Task item
In the entries that follow, the first line to write out is the one containing "GapPixelsBetweenModules_x = 8;", and the last is the one containing "dc dc converter". Reproduce that stretch exactly, with nothing before or after it.

(Records for processing Opens)

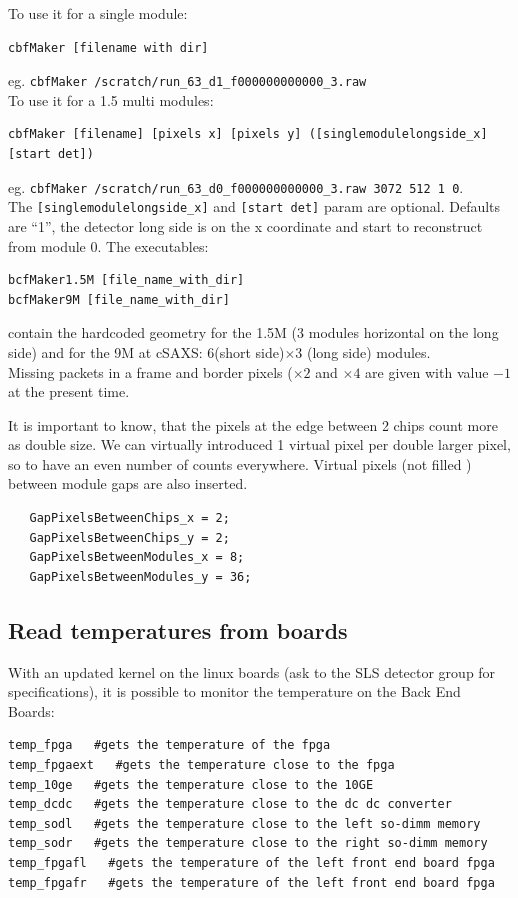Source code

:\documentclass{article}
\begin{document}
To use it for a single module:
\begin{verbatim}
cbfMaker [filename with dir]
\end{verbatim}
eg.
{\tt{cbfMaker /scratch/run\_63\_d1\_f000000000000\_3.raw}}\\

To use it for a 1.5 multi modules:
\begin{verbatim}
cbfMaker [filename] [pixels x] [pixels y] ([singlemodulelongside_x] [start det])
\end{verbatim}
eg.
{\tt cbfMaker /scratch/run\_63\_d0\_f000000000000\_3.raw  3072 512 1 0}.\\
The {\tt{[singlemodulelongside\_x]}} and {\tt{[start det]}} param are optional. Defaults are ``1'', the detector long side is on the x coordinate and start to reconstruct from module 0. 
The executables: 
\begin{verbatim}
bcfMaker1.5M [file_name_with_dir]
bcfMaker9M [file_name_with_dir]
\end{verbatim}
contain the hardcoded geometry for the 1.5M (3 modules horizontal on the long side) and for the 9M at cSAXS: 6(short side)$\times$3 (long side) modules.\\ 
Missing packets in a frame and border pixels ($\times 2$ and $\times 4$ are given with value $-1$ at the present time.

It is important to know, that the pixels at the edge between 2 chips count more as double size. We can virtually introduced 1 virtual pixel per double larger pixel, so to have an even number of counts everywhere. Virtual pixels (not filled ) between module gaps are also inserted.

 \begin{verbatim}
   GapPixelsBetweenChips_x = 2;
   GapPixelsBetweenChips_y = 2;
   GapPixelsBetweenModules_x = 8;
   GapPixelsBetweenModules_y = 36;
 \end{verbatim}

\subsection{Read temperatures from boards}

With an updated kernel on the linux boards (ask to the SLS detector group for specifications), it is possible to monitor the temperature on the Back End Boards: 
\begin{verbatim}
temp_fpga   #gets the temperature of the fpga
temp_fpgaext   #gets the temperature close to the fpga
temp_10ge   #gets the temperature close to the 10GE
temp_dcdc   #gets the temperature close to the dc dc converter
temp_sodl   #gets the temperature close to the left so-dimm memory
temp_sodr   #gets the temperature close to the right so-dimm memory
temp_fpgafl   #gets the temperature of the left front end board fpga
temp_fpgafr   #gets the temperature of the left front end board fpga

\end{verbatim}
\end{document}
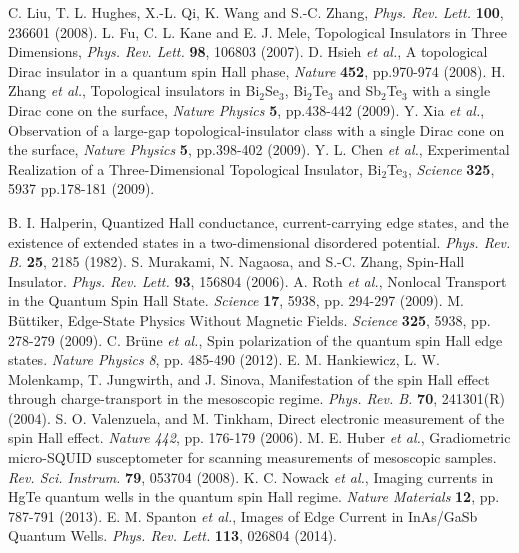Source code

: \documentclass[titlepage,a4paper]{book}
\begin{document}
\begin{thebibliography}{99}
C. Liu, T. L. Hughes, X.-L. Qi, K. Wang and S.-C. Zhang, \textit{Phys. Rev. Lett.} \textbf{100}, 236601 (2008).
L. Fu, C. L. Kane and E. J. Mele, Topological Insulators in Three Dimensions, \textit{Phys. Rev. Lett.} \textbf{98}, 106803 (2007).
D. Hsieh \textit{et al.}, A topological Dirac insulator in a quantum spin Hall phase, \textit{Nature} \textbf{452}, pp.970-974 (2008).
H. Zhang \textit{et al.}, Topological insulators in Bi$_2$Se$_3$, Bi$_2$Te$_3$ and Sb$_2$Te$_3$ with a single Dirac cone on the surface, \textit{Nature Physics} \textbf{5}, pp.438-442 (2009).
Y. Xia \textit{et al.}, Observation of a large-gap topological-insulator class with a single Dirac cone on the surface, \textit{Nature Physics} \textbf{5}, pp.398-402 (2009).
Y. L. Chen \textit{et al.}, Experimental Realization of a Three-Dimensional Topological Insulator, Bi$_2$Te$_3$,  \textit{Science} \textbf{325}, 5937 pp.178-181 (2009).


B. I. Halperin, Quantized Hall conductance, current-carrying edge states, and the existence of extended states in a two-dimensional disordered potential. \textit{Phys. Rev. B.} \textbf{25}, 2185 (1982).
S. Murakami, N. Nagaosa, and S.-C. Zhang, Spin-Hall Insulator. \textit{Phys. Rev. Lett.} \textbf{93}, 156804 (2006).
A. Roth  \textit{et al.}, Nonlocal Transport in the Quantum Spin Hall State. \textit{Science} \textbf{17}, 5938, pp. 294-297 (2009).
M. Büttiker, Edge-State Physics Without Magnetic Fields. \textit{Science} \textbf{325}, 5938, pp. 278-279 (2009).
C. Brüne \textit{et al.}, Spin polarization of the quantum spin Hall edge states. \textit{Nature Physics} \textit{8}, pp. 485-490 (2012).
E. M. Hankiewicz, L. W. Molenkamp, T. Jungwirth, and J. Sinova, Manifestation of the spin Hall effect through charge-transport in the mesoscopic regime. \textit{Phys. Rev. B.} \textbf{70}, 241301(R) (2004).  
S. O. Valenzuela, and M. Tinkham, Direct electronic measurement of the spin Hall effect. \textit{Nature} \textit{442}, pp. 176-179 (2006).
M. E. Huber \textit{et al.}, Gradiometric micro-SQUID susceptometer for scanning measurements of mesoscopic samples. \textit{Rev. Sci. Instrum.} \textbf{79}, 053704 (2008).
K. C. Nowack \textit{et al.}, Imaging currents in HgTe quantum wells in the quantum spin Hall regime. \textit{Nature Materials} \textbf{12}, pp. 787-791 (2013).
E. M. Spanton \textit{et al.}, Images of Edge Current in InAs/GaSb Quantum Wells. \textit{Phys. Rev. Lett.} \textbf{113}, 026804 (2014).



\end{thebibliography}
\end{document}
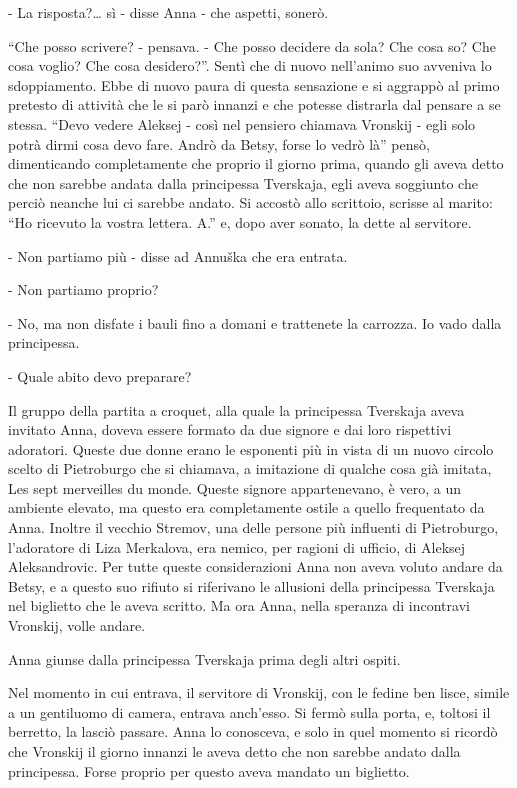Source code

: - La risposta?\ldots{} sì - disse Anna - che aspetti, sonerò. 

``Che posso scrivere? - pensava. - Che posso decidere da sola? Che cosa so? Che cosa voglio? Che cosa desidero?''. Sentì che di nuovo nell'animo suo avveniva lo sdoppiamento. Ebbe di nuovo paura di questa sensazione e si aggrappò al primo pretesto di attività che le si parò innanzi e che potesse distrarla dal pensare a se stessa. ``Devo vedere Aleksej - così nel pensiero chiamava Vronskij - egli solo potrà dirmi cosa devo fare. Andrò da Betsy, forse lo vedrò là'' pensò, dimenticando completamente che proprio il giorno prima, quando gli aveva detto che non sarebbe andata dalla principessa Tverskaja, egli aveva soggiunto che perciò neanche lui ci sarebbe andato. Si accostò allo scrittoio, scrisse al marito: ``Ho ricevuto la vostra lettera. A.'' e, dopo aver sonato, la dette al servitore. 

- Non partiamo più - disse ad Annuška che era entrata. 

- Non partiamo proprio? 

- No, ma non disfate i bauli fino a domani e trattenete la carrozza. Io vado dalla principessa. 

- Quale abito devo preparare? 

Il gruppo della partita a croquet, alla quale la principessa Tverskaja aveva invitato Anna, doveva essere formato da due signore e dai loro rispettivi adoratori. Queste due donne erano le esponenti più in vista di un nuovo circolo scelto di Pietroburgo che si chiamava, a imitazione di qualche cosa già imitata, Les sept merveilles du monde. Queste signore appartenevano, è vero, a un ambiente elevato, ma questo era completamente ostile a quello frequentato da Anna. Inoltre il vecchio Stremov, una delle persone più influenti di Pietroburgo, l'adoratore di Liza Merkalova, era nemico, per ragioni di ufficio, di Aleksej Aleksandrovic. Per tutte queste considerazioni Anna non aveva voluto andare da Betsy, e a questo suo rifiuto si riferivano le allusioni della principessa Tverskaja nel biglietto che le aveva scritto. Ma ora Anna, nella speranza di incontravi Vronskij, volle andare. 

Anna giunse dalla principessa Tverskaja prima degli altri ospiti. 

Nel momento in cui entrava, il servitore di Vronskij, con le fedine ben lisce, simile a un gentiluomo di camera, entrava anch'esso. Si fermò sulla porta, e, toltosi il berretto, la lasciò passare. Anna lo conosceva, e solo in quel momento si ricordò che Vronskij il giorno innanzi le aveva detto che non sarebbe andato dalla principessa. Forse proprio per questo aveva mandato un biglietto. 

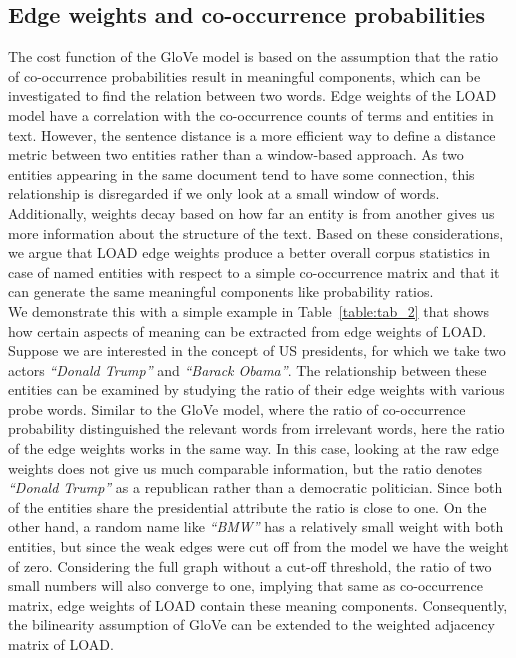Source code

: \subsection{Edge weights and co-occurrence probabilities}\label{subsec:weights_load}
The cost function of the GloVe model is based on the assumption that the ratio of co-occurrence probabilities result in meaningful components, which can be investigated to find the relation between two words. Edge weights of the LOAD model have a correlation with the co-occurrence counts of terms and entities in text. However, the sentence distance is a more efficient way to define a distance metric between two entities rather than a window-based approach. As two entities appearing in the same document tend to have some connection, this relationship is disregarded if we only look at a small window of words. Additionally, weights decay based on how far an entity is from another gives us more information about the structure of the text. Based on these considerations, we argue that LOAD edge weights produce a better overall corpus statistics in case of named entities with respect to a simple co-occurrence matrix and that it can generate the same meaningful components like probability ratios. \\
We demonstrate this with a simple example in Table~\ref{table:tab_2} that shows how certain aspects of meaning can be extracted from edge weights of LOAD. Suppose we are interested in the concept of US presidents, for which we take two actors \emph{``Donald Trump''} and \emph{``Barack Obama''}. The relationship between these entities can be examined by studying the ratio of their edge weights with various probe words. Similar to the GloVe model, where the ratio of co-occurrence probability distinguished the relevant words from irrelevant words, here the ratio of the edge weights works in the same way. In this case, looking at the raw edge weights does not give us much comparable information, but the ratio denotes \emph{``Donald Trump''} as a republican rather than a democratic politician. Since both of the entities share the presidential attribute the ratio is close to one. On the other hand, a random name like \emph{``BMW''} has a relatively small weight with both entities, but since the weak edges were cut off from the model we have the weight of zero. Considering the full graph without a cut-off threshold, the ratio of two small numbers will also converge to one, implying that same as co-occurrence matrix, edge weights of LOAD contain these meaning components. Consequently, the bilinearity assumption of GloVe can be extended to the weighted adjacency matrix of LOAD. 

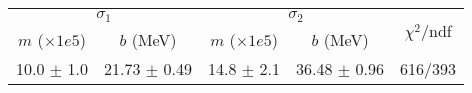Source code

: \begin{tabular}{cc|cc||c}
\multicolumn{2}{c|}{$\sigma_1$} & \multicolumn{2}{|c}{$\sigma_2$}  & \multirow{2}{*}{$\chi^2/$ndf}\\
$m$ ($\times1e5$) & $b$ (MeV) & $m$ ($\times1e5$) & $b$ (MeV)  & \\
\hline
10.0 $\pm$ 1.0 & 21.73 $\pm$ 0.49 & 14.8 $\pm$ 2.1 & 36.48 $\pm$ 0.96 & 616/393\\
\end{tabular}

(Records for processing Closes)

Solution to the exercise
   GapPixelsBetweenModules_x = 8;
   GapPixelsBetweenModules_y = 36;
 \end{verbatim}

\subsection{Read temperatures from boards}

With an updated kernel on the linux boards (ask to the SLS detector group for specifications), it is possible to monitor the temperature on the Back End Boards: 
\begin{verbatim}
temp_fpga   #gets the temperature of the fpga
temp_fpgaext   #gets the temperature close to the fpga
temp_10ge   #gets the temperature close to the 10GE
temp_dcdc   #gets the temperature close to the dc dc converter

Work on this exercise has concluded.